Report the lines of the data below that contain the string "Dockerfile".

- [Input for this task]:
★ ★ ★ ★ ★

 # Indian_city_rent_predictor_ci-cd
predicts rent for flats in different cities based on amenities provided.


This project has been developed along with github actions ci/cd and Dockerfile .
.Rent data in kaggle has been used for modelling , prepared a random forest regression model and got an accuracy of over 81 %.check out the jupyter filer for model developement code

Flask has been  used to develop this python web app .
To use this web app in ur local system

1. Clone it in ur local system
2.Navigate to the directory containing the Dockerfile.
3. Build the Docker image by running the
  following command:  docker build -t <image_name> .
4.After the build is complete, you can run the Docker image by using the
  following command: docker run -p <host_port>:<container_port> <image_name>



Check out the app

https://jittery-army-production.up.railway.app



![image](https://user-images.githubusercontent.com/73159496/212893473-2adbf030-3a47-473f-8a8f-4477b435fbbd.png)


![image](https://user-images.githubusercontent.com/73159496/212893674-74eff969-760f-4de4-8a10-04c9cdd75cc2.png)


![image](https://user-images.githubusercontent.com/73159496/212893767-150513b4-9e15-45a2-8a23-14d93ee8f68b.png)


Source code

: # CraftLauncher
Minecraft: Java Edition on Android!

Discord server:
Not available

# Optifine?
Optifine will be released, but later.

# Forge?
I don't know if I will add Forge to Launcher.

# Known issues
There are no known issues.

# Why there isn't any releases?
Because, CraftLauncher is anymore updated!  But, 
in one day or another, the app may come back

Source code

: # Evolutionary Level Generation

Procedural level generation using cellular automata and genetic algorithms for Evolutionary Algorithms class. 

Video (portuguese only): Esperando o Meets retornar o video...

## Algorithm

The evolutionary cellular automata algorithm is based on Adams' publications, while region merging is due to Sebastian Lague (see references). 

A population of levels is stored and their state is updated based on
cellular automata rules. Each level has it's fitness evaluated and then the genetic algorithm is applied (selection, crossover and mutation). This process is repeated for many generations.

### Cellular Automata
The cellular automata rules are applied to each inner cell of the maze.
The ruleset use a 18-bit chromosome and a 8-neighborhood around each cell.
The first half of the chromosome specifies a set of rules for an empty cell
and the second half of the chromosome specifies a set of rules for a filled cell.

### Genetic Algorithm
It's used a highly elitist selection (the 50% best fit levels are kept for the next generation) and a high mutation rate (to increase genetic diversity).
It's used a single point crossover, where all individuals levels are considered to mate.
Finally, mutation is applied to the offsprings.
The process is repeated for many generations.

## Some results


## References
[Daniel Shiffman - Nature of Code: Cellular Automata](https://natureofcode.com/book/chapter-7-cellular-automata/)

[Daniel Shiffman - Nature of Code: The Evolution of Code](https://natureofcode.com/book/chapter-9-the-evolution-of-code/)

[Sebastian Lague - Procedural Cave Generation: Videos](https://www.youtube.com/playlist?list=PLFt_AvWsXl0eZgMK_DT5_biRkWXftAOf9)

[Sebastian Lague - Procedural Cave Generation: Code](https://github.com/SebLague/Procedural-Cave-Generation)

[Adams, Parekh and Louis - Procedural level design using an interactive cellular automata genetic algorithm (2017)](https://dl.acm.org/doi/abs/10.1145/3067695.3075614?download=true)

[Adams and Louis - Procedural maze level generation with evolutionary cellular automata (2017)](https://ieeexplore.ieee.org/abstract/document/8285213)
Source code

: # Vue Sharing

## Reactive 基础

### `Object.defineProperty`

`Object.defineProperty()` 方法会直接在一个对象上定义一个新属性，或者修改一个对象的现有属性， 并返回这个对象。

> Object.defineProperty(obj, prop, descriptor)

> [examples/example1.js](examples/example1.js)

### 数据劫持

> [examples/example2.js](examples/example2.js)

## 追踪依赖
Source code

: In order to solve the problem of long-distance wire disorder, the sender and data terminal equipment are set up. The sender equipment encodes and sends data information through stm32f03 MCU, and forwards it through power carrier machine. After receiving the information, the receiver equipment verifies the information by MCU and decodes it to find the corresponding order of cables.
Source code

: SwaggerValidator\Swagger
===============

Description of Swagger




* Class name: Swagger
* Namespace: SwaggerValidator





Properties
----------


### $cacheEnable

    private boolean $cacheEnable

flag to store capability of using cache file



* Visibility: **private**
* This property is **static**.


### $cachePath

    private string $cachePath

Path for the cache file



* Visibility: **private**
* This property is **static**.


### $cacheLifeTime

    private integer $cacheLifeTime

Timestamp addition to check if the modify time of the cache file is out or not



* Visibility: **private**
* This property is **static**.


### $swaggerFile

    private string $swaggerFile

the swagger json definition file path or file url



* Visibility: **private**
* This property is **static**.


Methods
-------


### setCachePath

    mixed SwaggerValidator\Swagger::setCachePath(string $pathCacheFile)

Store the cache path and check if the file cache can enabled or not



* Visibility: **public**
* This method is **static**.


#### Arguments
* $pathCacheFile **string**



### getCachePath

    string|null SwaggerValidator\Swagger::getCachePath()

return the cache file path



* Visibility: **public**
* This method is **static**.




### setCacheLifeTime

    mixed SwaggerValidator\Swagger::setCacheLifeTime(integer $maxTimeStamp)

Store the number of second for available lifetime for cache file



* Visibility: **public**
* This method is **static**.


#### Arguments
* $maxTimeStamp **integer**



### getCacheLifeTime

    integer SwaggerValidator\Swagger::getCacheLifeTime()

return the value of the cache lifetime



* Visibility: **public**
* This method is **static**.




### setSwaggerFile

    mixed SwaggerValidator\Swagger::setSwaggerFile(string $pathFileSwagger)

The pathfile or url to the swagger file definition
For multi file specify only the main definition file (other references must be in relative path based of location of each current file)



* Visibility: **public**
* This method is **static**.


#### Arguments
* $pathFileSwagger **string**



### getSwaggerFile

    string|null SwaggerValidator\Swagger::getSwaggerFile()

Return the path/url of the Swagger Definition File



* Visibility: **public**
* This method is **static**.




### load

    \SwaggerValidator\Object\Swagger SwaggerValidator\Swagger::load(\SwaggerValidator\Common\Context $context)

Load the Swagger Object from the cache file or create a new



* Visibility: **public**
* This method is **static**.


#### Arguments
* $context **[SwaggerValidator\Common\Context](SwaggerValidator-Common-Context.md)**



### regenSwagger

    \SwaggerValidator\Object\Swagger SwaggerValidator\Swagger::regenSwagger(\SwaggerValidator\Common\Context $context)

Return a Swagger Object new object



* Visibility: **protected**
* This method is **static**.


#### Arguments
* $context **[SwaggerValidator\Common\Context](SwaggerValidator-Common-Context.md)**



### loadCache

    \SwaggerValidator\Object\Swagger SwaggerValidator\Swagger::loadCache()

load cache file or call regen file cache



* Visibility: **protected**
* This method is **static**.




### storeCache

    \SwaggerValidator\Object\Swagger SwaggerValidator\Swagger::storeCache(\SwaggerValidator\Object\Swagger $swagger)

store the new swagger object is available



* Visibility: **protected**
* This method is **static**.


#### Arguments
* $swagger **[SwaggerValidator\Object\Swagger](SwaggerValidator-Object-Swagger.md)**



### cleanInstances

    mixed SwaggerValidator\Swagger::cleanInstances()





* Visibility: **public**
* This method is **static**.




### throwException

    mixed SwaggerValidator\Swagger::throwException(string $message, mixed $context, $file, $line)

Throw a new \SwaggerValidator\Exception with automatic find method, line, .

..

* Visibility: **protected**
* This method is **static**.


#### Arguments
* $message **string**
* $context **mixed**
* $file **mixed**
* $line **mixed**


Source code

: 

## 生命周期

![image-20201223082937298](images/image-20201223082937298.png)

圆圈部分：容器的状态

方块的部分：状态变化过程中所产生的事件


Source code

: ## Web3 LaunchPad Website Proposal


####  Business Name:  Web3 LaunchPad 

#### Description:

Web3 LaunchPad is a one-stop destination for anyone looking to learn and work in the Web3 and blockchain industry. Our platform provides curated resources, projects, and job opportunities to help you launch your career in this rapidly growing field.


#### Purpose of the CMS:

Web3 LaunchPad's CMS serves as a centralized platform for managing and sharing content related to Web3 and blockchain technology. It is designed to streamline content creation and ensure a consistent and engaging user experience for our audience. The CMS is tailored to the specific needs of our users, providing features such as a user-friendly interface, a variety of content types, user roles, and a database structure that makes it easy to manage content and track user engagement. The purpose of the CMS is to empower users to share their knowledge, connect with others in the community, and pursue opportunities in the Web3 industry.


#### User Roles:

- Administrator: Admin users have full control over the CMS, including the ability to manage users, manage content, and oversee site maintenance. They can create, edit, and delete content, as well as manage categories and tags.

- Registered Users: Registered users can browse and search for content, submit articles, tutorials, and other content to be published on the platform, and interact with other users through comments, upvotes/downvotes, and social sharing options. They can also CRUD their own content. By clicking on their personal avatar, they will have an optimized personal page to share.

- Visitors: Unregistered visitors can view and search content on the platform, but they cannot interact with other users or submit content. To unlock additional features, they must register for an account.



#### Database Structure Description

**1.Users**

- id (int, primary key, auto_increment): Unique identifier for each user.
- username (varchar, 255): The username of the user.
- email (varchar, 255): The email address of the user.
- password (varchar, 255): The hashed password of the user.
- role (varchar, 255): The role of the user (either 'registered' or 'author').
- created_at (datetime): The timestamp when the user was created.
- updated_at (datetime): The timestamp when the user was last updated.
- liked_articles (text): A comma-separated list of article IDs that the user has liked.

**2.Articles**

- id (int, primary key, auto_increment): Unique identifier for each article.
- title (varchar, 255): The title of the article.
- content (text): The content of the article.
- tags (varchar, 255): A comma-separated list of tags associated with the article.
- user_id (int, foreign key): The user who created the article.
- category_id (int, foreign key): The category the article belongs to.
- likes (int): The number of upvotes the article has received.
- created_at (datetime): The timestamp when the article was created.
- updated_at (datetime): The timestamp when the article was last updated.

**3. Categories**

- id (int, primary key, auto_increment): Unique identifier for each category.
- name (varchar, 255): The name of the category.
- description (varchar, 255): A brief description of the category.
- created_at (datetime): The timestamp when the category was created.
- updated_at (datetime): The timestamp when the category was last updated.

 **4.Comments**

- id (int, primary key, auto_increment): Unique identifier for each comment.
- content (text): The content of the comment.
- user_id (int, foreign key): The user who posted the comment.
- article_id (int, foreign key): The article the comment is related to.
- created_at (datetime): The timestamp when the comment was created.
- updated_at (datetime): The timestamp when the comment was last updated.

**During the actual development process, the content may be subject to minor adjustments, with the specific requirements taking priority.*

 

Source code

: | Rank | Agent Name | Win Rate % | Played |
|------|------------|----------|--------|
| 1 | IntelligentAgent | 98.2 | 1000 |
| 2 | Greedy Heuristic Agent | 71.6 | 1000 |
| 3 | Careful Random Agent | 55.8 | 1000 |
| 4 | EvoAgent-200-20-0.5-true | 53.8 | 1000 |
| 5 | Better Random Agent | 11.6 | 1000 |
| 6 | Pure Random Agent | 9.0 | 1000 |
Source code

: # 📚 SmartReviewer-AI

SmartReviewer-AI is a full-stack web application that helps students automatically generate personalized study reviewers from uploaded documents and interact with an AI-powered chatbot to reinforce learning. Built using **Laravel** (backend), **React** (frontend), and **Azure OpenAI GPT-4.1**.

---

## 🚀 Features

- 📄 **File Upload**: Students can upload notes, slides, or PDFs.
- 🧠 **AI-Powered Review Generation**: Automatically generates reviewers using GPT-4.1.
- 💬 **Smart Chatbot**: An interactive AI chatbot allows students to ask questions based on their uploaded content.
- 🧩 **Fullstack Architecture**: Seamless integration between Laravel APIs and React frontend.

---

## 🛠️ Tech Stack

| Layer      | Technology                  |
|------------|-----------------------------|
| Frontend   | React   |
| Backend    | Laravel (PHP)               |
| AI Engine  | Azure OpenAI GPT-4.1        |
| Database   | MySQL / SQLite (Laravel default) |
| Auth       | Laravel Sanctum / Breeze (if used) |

★ ★ ★ ★ ★

- [Task response]:
This project has been developed along with github actions ci/cd and Dockerfile .
2.Navigate to the directory containing the Dockerfile.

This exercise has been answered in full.